What the Compiler Catches

Missing fields

// ❌ Forgot to add email — output doesn't match UserV2
const bad = m.pipe(
$unset("legacyField"),
);
// OpaqueError: "Migration output does not match target schema"

Wrong field types

// ❌ email should be string, not number
const bad = m.pipe(
$set({ email: 42 }),
$unset("legacyField"),
);
// Type error: number is not assignable to string

Non-update stages

MongoDB update pipelines only support specific stages. Sluice enforces this:

// ❌ $group can't appear in an update pipeline
const bad = m.pipe($group($ => ({ _id: "$name", count: $.sum(1) })));

// ❌ $sort can't appear in an update pipeline
const bad = m.pipe($sort({ name: 1 }));

// ❌ $match can't appear in an update pipeline
const bad = m.pipe($match(() => ({ name: "test" })));

The only allowed stages are: $set, $unset, $addFields, $project, $replaceRoot, $replaceWith.

Multi-Step Migrations

Complex schema changes may need multiple stages:

type ProductV1 = {
_id: string;
name: string;
price: number;
currency: string;
};

type ProductV2 = {
_id: string;
name: string;
pricing: {
amount: number;
currency: string;
};
};

const m = migrate<ProductV1, ProductV2>();

const migration = m.pipe(
// Step 1: Create nested structure from flat fields
$addFields($ => ({
pricing: {
amount: "$price",
currency: "$currency",
},
})),
// Step 2: Remove old flat fields
$unset("price", "currency"),
);
// ✅ Output matches ProductV2

Each stage's output type feeds into the next. The compiler tracks the evolving shape through every step.

Running Migrations

Migrations produce a standard MongoDB update pipeline:

// Apply to all documents
await collection.updateMany(
() => ({}),
$ => migration,
).execute();

// Apply selectively
await collection.updateMany(
() => ({ legacyField: { $exists: true } }),
$ => migration,
).execute();

Allowed Stages

StagePurpose
$set / $addFieldsAdd or overwrite fields
$unsetRemove fields
$projectReshape documents (include/exclude/compute)
$replaceRoot / $replaceWithReplace the entire document

These are the only stages MongoDB supports in update pipelines, and the only stages migrate() accepts.

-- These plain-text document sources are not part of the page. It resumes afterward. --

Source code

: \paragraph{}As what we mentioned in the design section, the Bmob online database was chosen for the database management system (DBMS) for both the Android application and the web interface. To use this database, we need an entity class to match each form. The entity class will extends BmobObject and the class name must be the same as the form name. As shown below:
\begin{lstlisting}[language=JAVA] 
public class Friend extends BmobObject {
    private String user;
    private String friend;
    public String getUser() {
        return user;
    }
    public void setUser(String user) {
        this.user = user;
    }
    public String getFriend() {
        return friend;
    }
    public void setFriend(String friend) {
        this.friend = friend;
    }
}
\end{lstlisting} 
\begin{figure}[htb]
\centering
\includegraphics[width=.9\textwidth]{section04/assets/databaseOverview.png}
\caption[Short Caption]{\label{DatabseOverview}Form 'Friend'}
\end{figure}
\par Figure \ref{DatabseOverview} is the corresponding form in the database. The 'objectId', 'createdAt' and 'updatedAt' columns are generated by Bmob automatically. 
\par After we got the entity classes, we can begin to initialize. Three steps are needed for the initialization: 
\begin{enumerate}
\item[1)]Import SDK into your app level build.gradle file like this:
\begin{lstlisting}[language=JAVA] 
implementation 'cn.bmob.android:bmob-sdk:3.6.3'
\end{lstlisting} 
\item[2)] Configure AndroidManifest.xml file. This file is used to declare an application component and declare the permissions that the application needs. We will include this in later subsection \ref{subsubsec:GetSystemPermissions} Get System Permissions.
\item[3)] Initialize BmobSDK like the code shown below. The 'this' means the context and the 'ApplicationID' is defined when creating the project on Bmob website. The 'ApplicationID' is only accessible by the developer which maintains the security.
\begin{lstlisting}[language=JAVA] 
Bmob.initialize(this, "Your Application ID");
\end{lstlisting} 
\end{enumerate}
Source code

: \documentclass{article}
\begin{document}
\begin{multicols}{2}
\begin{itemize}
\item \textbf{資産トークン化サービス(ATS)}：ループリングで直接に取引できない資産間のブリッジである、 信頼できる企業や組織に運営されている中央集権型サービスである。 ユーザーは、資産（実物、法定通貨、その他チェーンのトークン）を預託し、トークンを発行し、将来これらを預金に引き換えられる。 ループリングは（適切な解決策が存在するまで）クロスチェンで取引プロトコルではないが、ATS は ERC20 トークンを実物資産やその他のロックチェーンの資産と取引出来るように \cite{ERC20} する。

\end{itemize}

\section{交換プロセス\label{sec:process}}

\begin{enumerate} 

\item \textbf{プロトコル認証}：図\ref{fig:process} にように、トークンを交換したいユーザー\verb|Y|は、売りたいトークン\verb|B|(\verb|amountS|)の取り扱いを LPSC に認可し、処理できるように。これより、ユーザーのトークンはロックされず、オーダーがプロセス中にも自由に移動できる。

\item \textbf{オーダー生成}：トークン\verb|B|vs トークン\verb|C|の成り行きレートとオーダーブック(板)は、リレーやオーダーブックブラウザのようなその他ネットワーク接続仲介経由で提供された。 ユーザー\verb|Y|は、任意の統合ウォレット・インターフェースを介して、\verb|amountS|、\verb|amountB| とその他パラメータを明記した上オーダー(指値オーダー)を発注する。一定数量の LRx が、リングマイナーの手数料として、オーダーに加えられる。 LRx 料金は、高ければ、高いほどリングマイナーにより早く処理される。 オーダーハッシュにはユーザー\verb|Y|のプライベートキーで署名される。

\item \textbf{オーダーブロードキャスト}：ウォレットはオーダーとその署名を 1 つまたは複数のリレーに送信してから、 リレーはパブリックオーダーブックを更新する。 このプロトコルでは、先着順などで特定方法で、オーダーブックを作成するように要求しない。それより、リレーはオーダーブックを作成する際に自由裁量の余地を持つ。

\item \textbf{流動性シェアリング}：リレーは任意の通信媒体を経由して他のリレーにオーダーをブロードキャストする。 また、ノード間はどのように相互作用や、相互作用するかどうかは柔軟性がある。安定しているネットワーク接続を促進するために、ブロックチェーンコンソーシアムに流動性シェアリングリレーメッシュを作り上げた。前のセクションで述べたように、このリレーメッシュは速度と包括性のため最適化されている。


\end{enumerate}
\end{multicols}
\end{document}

Why Not Just Write Raw Updates?

Raw { $set: { ... }, $unset: { ... } } updates work, but they have no connection between the old and new schema. You can:

  • Set fields that don't exist in the new schema
  • Miss required fields
  • Use wrong types

migrate() makes the connection explicit: OldSchema goes in, NewSchema comes out, and the compiler proves it.